- WHAT TO PRODUCE
Search each line below for the word "eine" and list those that contain it.

- RECORD SET
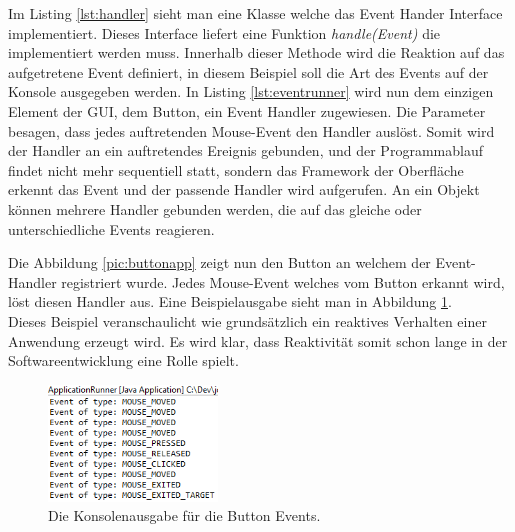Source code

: Im Listing \ref{lst:handler} sieht man eine Klasse welche das Event Hander Interface implementiert. Dieses Interface liefert eine Funktion \textit{handle(Event)} die implementiert werden muss. Innerhalb dieser Methode wird die Reaktion auf das aufgetretene Event definiert, in diesem Beispiel soll die Art des Events auf der Konsole ausgegeben werden. In Listing \ref{lst:eventrunner} wird nun dem einzigen Element der GUI, dem Button, ein Event Handler zugewiesen. Die Parameter besagen, dass jedes auftretenden Mouse-Event den Handler auslöst. Somit wird der Handler an ein auftretendes Ereignis gebunden, und der Programmablauf findet nicht mehr sequentiell statt, sondern das Framework der Oberfläche erkennt das Event und der passende Handler wird aufgerufen. An ein Objekt können mehrere Handler gebunden werden, die auf das gleiche oder unterschiedliche Events reagieren.

Die Abbildung \ref{pic:buttonapp} zeigt nun den Button an welchem der Event-Handler registriert wurde. Jedes Mouse-Event welches vom Button erkannt wird, löst diesen Handler aus. Eine Beispielausgabe sieht man in Abbildung \ref{pic:consoleoutput}. \\ Dieses Beispiel veranschaulicht wie grundsätzlich ein reaktives Verhalten einer Anwendung erzeugt wird. Es wird klar, dass Reaktivität somit schon lange in der Softwareentwicklung eine Rolle spielt.
\begin{figure}[htb]
	\centering
	\includegraphics[width=0.4\textwidth]{Abb/consoleoutput.PNG}
	\caption{Die Konsolenausgabe für die Button Events.}
	\label{pic:consoleoutput}
\end{figure}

- WRITTEN REPLY
: Im Listing \ref{lst:handler} sieht man eine Klasse welche das Event Hander Interface implementiert. Dieses Interface liefert eine Funktion \textit{handle(Event)} die implementiert werden muss. Innerhalb dieser Methode wird die Reaktion auf das aufgetretene Event definiert, in diesem Beispiel soll die Art des Events auf der Konsole ausgegeben werden. In Listing \ref{lst:eventrunner} wird nun dem einzigen Element der GUI, dem Button, ein Event Handler zugewiesen. Die Parameter besagen, dass jedes auftretenden Mouse-Event den Handler auslöst. Somit wird der Handler an ein auftretendes Ereignis gebunden, und der Programmablauf findet nicht mehr sequentiell statt, sondern das Framework der Oberfläche erkennt das Event und der passende Handler wird aufgerufen. An ein Objekt können mehrere Handler gebunden werden, die auf das gleiche oder unterschiedliche Events reagieren.
Die Abbildung \ref{pic:buttonapp} zeigt nun den Button an welchem der Event-Handler registriert wurde. Jedes Mouse-Event welches vom Button erkannt wird, löst diesen Handler aus. Eine Beispielausgabe sieht man in Abbildung \ref{pic:consoleoutput}. \\ Dieses Beispiel veranschaulicht wie grundsätzlich ein reaktives Verhalten einer Anwendung erzeugt wird. Es wird klar, dass Reaktivität somit schon lange in der Softwareentwicklung eine Rolle spielt.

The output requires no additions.